Das ist zwar ein Rückgang gegenüber 2008, doch angesichts der "größten Krise seit 1929" ein achtbares Ergebnis mit geradezu unglaublichen 13,6 Prozent Umsatzrendite: 22 Mal höher als in der Metallbranche, doppelt so hoch wie beim Klebstoffhersteller Henkel und einen kleinen Schluck sogar höher als bei der Edelkarossenschmiede Porsche.

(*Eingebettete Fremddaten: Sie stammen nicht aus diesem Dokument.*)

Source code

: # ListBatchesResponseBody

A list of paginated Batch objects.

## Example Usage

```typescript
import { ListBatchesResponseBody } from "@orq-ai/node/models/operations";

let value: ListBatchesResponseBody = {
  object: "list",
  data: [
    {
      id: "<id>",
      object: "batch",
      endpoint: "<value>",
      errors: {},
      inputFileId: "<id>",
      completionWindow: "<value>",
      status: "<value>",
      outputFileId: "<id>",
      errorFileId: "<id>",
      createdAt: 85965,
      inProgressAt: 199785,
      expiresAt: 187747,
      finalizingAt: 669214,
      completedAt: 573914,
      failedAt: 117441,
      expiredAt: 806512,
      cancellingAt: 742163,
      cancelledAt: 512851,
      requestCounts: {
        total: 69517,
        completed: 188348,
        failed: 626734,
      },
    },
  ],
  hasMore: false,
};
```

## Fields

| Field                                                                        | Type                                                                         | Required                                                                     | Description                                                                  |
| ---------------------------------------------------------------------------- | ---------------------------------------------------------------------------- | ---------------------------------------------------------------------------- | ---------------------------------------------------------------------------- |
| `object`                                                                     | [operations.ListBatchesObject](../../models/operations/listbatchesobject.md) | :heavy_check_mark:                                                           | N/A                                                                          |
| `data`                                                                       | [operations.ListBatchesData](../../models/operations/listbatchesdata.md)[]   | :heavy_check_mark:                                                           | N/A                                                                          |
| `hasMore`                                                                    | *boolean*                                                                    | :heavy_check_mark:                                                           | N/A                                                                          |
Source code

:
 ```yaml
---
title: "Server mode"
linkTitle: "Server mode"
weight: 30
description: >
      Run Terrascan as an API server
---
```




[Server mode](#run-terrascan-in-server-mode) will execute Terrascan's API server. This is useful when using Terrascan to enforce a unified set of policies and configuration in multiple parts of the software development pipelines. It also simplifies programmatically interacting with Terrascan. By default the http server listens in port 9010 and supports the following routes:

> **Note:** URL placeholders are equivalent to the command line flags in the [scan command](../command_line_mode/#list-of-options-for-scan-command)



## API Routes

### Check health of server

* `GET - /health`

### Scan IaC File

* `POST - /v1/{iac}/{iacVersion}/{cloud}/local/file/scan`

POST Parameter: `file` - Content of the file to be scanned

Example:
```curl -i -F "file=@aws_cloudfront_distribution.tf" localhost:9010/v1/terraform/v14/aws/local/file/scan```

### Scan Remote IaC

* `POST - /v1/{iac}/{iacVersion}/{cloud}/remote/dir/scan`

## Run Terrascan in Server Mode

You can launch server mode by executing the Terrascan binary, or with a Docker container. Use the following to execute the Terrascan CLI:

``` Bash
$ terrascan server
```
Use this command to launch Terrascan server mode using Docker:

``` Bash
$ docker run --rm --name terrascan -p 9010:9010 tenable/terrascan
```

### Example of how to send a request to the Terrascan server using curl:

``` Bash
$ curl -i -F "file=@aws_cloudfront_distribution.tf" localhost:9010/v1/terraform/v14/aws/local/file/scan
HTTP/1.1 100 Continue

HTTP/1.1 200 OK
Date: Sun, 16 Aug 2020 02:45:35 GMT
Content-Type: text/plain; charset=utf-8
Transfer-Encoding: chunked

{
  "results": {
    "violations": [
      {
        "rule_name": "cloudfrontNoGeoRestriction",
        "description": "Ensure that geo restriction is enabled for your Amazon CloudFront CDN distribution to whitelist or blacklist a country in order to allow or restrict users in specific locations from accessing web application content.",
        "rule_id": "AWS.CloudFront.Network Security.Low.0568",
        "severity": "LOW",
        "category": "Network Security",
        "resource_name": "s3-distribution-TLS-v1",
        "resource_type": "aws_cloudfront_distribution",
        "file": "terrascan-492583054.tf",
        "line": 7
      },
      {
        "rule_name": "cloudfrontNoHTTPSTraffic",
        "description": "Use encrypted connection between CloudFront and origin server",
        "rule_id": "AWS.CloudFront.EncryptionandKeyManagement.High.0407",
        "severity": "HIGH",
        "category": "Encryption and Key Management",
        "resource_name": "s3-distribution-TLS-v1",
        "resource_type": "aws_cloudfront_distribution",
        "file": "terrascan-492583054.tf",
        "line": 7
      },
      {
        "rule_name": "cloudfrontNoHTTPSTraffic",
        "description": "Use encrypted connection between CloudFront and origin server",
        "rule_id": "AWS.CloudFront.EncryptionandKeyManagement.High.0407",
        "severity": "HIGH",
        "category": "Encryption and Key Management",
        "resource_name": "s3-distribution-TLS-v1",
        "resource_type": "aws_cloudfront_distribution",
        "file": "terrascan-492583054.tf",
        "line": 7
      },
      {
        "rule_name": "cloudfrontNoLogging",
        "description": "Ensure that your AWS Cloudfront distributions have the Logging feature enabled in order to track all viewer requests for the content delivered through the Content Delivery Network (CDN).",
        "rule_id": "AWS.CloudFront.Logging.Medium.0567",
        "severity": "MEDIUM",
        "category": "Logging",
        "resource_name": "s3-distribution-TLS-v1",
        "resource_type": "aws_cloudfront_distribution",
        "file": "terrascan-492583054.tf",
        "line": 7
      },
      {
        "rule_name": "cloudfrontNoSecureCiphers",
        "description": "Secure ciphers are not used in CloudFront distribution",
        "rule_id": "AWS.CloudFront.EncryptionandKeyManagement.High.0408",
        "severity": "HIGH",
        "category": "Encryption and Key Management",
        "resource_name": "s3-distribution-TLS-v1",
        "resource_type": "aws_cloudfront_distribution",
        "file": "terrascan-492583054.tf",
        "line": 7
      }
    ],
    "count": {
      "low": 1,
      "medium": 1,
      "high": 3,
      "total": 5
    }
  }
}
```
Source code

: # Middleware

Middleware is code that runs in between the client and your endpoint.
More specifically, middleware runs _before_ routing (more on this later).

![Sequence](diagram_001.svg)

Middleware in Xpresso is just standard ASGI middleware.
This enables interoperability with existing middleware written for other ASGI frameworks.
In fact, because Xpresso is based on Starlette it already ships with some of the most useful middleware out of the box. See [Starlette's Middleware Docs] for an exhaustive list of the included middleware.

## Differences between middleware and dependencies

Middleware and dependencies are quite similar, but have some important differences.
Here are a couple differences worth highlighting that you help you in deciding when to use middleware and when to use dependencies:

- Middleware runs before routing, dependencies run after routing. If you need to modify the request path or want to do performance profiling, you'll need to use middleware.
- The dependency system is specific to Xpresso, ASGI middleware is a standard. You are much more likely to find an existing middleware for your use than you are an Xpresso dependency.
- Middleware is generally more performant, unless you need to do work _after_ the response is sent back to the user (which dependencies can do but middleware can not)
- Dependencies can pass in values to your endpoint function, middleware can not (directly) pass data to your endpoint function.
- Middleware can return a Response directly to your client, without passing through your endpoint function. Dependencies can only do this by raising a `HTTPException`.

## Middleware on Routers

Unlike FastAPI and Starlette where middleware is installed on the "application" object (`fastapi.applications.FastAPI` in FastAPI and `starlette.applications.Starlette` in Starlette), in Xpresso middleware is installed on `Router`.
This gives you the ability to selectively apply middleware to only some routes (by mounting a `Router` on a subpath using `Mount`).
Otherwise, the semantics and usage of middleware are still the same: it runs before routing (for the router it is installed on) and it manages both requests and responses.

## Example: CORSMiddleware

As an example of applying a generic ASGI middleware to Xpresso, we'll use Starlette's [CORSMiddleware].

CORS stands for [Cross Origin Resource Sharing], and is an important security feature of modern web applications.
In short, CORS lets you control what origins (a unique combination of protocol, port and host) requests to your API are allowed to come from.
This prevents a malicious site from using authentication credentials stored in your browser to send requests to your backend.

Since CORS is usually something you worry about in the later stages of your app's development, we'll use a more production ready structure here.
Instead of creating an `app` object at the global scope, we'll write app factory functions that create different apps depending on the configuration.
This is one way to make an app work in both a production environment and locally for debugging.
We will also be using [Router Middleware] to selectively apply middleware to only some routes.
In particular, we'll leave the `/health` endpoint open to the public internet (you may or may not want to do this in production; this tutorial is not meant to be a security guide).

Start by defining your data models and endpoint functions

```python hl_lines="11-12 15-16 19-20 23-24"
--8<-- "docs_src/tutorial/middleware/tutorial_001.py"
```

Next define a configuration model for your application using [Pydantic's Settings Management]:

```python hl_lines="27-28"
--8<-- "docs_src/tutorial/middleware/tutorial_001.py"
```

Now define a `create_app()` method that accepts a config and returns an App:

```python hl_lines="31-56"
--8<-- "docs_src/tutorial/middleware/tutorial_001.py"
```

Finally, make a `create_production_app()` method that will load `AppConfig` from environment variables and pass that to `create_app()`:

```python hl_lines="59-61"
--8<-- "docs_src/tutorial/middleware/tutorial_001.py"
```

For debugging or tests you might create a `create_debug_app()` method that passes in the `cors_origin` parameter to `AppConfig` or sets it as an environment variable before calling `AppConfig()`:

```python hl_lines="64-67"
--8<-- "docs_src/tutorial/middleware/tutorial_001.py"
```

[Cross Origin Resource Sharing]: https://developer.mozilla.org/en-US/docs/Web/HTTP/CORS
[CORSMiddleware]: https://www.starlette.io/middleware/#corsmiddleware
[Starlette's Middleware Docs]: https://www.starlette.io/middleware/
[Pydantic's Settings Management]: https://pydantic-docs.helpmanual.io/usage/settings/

Wie machen die das? Wie kriegen die das hin? Magie oder Mogelei?, das sind die drei meistnichtgestellten Fragen angesichts dieser fantastischen Zahlen. Denn in der Stadtverwaltung ist der Jubel groß über das bereits vor drei Jahren geplante Ergebnis. Seinerzeit war beschlossen worden, dass die Wohnungsgesellschaft über die nächsten Jahre insgesamt 142 Millionen Euro aus ihren Mietern pressen und das Geld an die klamme Stadt abführen müsse. Mit einer konsequenten Premiumstrategie gelang es dem Unternehmen, die durchschnittliche Miethöhe in nur einem Jahr von 4,19 pro Quadratmeter auf sozialverträgliche 4,35 Euro zu steigern. Die Kulturmetropole Halle liegt damit nur noch rund einen Euro hinter München (5,40 Euro/m²) und fast gleichauf mit Düsseldorf (4,60 Euro/m²). Bremen (2,80 Euro/m²), das provinzielle Leipzig (2,75 Euro/m²) und Erfurt (2 Euro/m²) konnte die Saalestadt bereits hinter sich lassen.

8 Kommentare:

ABV hat gesagt…

Daran sieht man mal wieder, daß eine sozialistische Planwirtschaft eben doch dem Kapitalismus haushoch überlegen ist.

ppq hat gesagt…

haushoch, genau, haushoch

man google nur mal nach tannenzäpfle. höhere eigenkapitalrendite als die deutsche bank und keiner weit und breit, der sich darüber aufregt. ja, der kurt beck vonne SPD, dem die bude gehört, der kann es eben!

derherold hat gesagt…

Da sollte *ppq* einfach mal die Techno-Partydrogen weglassen - oder die Angaben in Leserbriefen der MZ ("Ich muß für meine Plattenbauwohnung in Cottbus mehr bezahlen als meine Tochter in Stuttgart-Killesberg") auf ihre Wahrscheinlichkeit überprüfen.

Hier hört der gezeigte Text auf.